Count the lines below in which "meio" appears, then give that number by itself.

:: Exercise data ::

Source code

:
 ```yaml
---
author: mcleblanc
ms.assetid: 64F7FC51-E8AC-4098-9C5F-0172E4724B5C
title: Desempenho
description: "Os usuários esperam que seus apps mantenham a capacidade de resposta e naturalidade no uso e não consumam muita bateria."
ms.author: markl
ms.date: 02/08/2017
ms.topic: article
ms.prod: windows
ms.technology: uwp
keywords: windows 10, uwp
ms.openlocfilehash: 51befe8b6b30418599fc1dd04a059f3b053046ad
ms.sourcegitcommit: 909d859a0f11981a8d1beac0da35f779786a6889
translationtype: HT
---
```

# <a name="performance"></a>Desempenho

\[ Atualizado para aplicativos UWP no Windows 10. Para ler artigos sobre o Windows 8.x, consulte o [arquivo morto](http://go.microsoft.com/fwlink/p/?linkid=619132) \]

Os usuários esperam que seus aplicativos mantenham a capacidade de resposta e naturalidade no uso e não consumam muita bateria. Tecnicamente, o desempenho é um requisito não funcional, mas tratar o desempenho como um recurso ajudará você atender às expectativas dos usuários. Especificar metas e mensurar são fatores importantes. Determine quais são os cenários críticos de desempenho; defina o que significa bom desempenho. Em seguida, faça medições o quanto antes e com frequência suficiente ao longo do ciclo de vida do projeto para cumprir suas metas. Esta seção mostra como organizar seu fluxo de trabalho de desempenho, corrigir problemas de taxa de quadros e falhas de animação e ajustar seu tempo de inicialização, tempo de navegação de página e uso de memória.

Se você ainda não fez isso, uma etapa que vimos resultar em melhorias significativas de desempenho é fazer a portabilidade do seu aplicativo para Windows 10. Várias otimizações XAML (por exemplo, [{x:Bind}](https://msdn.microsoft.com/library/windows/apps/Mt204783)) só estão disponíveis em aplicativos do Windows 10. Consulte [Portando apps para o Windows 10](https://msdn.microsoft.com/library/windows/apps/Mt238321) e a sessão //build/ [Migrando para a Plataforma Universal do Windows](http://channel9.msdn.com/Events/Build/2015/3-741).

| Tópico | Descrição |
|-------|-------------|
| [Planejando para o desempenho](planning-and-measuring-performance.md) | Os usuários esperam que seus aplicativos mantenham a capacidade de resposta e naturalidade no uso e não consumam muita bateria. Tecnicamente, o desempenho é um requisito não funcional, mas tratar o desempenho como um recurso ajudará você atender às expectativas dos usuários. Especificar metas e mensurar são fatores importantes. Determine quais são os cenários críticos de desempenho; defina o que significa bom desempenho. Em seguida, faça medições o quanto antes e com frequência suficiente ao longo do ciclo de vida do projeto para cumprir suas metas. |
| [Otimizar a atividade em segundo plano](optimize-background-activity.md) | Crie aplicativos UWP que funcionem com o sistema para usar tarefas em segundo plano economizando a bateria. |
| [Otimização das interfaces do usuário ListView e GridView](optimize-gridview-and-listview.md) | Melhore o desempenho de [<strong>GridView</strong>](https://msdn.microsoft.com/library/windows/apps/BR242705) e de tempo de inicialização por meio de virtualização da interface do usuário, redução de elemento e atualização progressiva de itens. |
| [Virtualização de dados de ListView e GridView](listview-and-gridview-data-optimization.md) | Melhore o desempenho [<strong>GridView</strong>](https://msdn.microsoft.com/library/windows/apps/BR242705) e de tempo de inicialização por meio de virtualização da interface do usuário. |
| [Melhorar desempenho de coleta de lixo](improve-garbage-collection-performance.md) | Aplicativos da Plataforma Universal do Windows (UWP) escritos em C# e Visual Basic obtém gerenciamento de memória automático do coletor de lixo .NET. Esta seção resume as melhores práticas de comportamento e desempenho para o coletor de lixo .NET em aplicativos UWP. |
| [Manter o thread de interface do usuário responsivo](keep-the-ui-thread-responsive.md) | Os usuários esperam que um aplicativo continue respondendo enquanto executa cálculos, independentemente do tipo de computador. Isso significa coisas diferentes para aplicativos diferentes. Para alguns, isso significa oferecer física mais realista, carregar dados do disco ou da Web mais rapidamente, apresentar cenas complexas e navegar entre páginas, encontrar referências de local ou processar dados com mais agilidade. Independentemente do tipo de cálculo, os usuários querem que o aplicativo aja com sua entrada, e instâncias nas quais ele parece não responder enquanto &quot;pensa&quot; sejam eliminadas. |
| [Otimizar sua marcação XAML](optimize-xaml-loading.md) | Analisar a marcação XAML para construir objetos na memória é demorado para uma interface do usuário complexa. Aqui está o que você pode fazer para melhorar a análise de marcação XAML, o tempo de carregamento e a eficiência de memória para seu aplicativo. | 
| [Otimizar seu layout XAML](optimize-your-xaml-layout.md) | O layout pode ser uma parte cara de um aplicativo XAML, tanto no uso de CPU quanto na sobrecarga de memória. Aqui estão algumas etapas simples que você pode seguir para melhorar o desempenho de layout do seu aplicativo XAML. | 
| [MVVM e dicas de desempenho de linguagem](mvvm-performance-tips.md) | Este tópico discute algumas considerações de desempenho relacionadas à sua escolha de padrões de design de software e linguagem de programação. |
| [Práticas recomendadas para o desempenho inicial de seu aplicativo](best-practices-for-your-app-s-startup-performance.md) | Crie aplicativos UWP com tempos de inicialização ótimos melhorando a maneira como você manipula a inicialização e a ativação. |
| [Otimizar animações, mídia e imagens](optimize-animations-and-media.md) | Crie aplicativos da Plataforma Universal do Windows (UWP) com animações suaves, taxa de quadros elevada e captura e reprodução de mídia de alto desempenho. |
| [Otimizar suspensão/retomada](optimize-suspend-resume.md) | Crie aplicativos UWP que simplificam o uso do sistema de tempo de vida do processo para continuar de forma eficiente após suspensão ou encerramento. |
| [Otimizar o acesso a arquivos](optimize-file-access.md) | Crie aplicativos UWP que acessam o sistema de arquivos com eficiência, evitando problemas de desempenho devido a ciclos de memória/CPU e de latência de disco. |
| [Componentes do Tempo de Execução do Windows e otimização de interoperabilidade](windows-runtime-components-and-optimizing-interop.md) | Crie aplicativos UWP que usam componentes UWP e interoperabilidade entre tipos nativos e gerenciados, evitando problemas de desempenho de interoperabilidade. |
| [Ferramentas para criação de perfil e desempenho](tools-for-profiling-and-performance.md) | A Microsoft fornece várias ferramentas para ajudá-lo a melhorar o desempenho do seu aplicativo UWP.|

:::

◆ **Result of this exercise**
2